Der Belgier - so nennt sich die Marke, die der Belgier Raf Toté in Wien etabliert hat. Foto: Martin Rolshausen

Wie aus Liebe und Mut Bier wird

Martin Rolshausen

„Liebe wird aus Mut gemacht“, heißt es. Manchmal wächst Mut aber auch aus Liebe. Anders ist es nicht zu erklären, dass der Belgier Raf Toté sich in Wien getraut hat, belgische Biere zu brauen und damit erfolgreich ist.

Raf Toté braut sein Bier bei „100 Blumen“ in einer ehemaligen Klavierfabrik. Foto: Rolshausen

Es ist der letzte Freitag im Januar. Vor einer ehemaligen Klavierfabrik im Südwesten von Wien liegt Schnee. In dem alten Backsteingebäude sitzen etwa 30 Menschen auf einfachen Bänken an einfachen Tischen vor Gär- und Lagertanks. Einige haben von zuhause Aufstriche und Brot mitgebracht. Andere holen sich an der Theke zum Bier auch von dem Leberkäse, der in einer Glasbox verführerisch glänzt. Zwei Kinder spielen mit zwei Erwachsenen Tischfußball. Im Schein des gelblichen Lichts draußen tanzen ein paar Schneeflocken. Und die Geschichte von Raf Toté ist beim Pils angekommen.

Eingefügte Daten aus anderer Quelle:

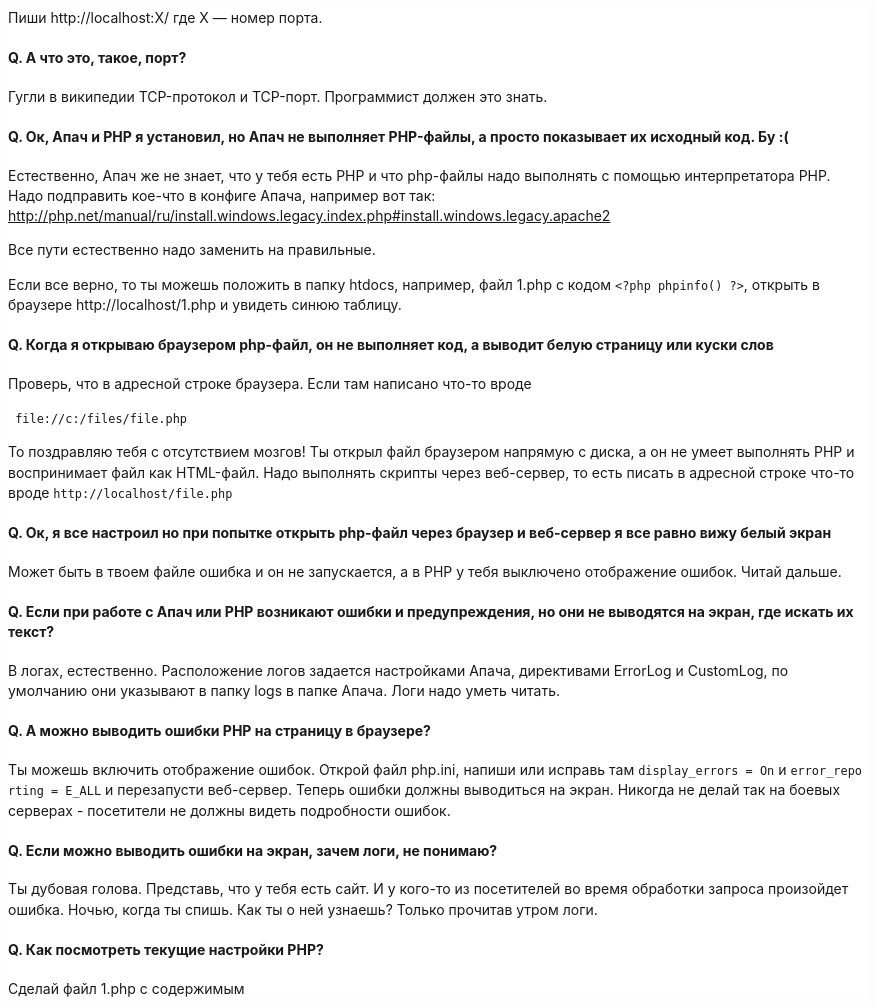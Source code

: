 Пиши http://localhost:X/ где X — номер порта.

#### Q. А что это, такое, порт?

Гугли в википедии TCP-протокол и TCP-порт. Программист должен это знать.

#### Q. Ок, Апач и PHP я установил, но Апач не выполняет PHP-файлы, а просто показывает их исходный код. Бу :(

Естественно, Апач же не знает, что у тебя есть PHP и что php-файлы надо выполнять с помощью интерпретатора PHP. Надо подправить кое-что в конфиге Апача, например вот так: http://php.net/manual/ru/install.windows.legacy.index.php#install.windows.legacy.apache2

Все пути естественно надо заменить на правильные.

Если все верно, то ты можешь положить в папку htdocs, например, файл 1.php с кодом `<?php phpinfo() ?>`, открыть в браузере http://localhost/1.php и увидеть синюю таблицу.

#### Q. Когда я открываю браузером php-файл, он не выполняет код, а выводит белую страницу или куски слов

Проверь, что в адресной строке браузера. Если там написано что-то вроде

     file://c:/files/file.php
     
То поздравляю тебя с отсутствием мозгов! Ты открыл файл браузером напрямую с диска, а он не умеет выполнять PHP и воспринимает файл как HTML-файл. Надо выполнять скрипты через веб-сервер, то есть писать в адресной строке что-то вроде `http://localhost/file.php`

#### Q. Ок, я все настроил но при попытке открыть php-файл через браузер и веб-сервер я все равно вижу белый экран

Может быть в твоем файле ошибка и он не запускается, а в PHP у тебя выключено отображение ошибок. Читай дальше.

#### Q. Если при работе с Апач или PHP возникают ошибки и предупреждения, но они не выводятся на экран, где искать их текст? 

В логах, естественно. Расположение логов задается настройками Апача, директивами ErrorLog и CustomLog, по умолчанию они указывают в папку logs в папке Апача. Логи надо уметь читать.

#### Q. А можно выводить ошибки PHP на страницу в браузере? 

Ты можешь включить отображение ошибок. Открой файл php.ini, напиши или исправь там `display_errors = On` и `error_reporting = E_ALL` и перезапусти веб-сервер. Теперь ошибки должны выводиться на экран. Никогда не делай так на боевых серверах - посетители не должны видеть подробности ошибок.

#### Q. Если можно выводить ошибки на экран, зачем логи, не понимаю? 

Ты дубовая голова. Представь, что у тебя есть сайт. И у кого-то из посетителей во время обработки запроса произойдет ошибка. Ночью, когда ты спишь. Как ты о ней узнаешь? Только прочитав утром логи.

#### Q. Как посмотреть текущие настройки PHP?

Сделай файл 1.php c содержимым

Er wolle versuchen, „im Volumenmarkt anzukommen“, sagt der Mann mit dem dichten dunklen Haar und den blauen Augen. Pils, das ist sein Kalkül, ist ein Bier, das er auch in Fässern verkaufen kann. Bisher verkauft Raf sein Bier vor allem in Flaschen. Flaschenbier bringe aber zu wenig Gewinn, um als Brauer wirklich erfolgreich sein zu können. 40 Cent müsse er pro Flasche fürs Glas und das Etikett ausgeben, rechnet Raf vor. Also ein Pils. Wobei: „Ein Belgier braut nicht nach Stil, er braut nach Geschmack. Blond oder Saison – es geht alles durcheinander, ein Saison schmeckt da auch schonmal wie ein Wiener Lager“, erklärt Raf.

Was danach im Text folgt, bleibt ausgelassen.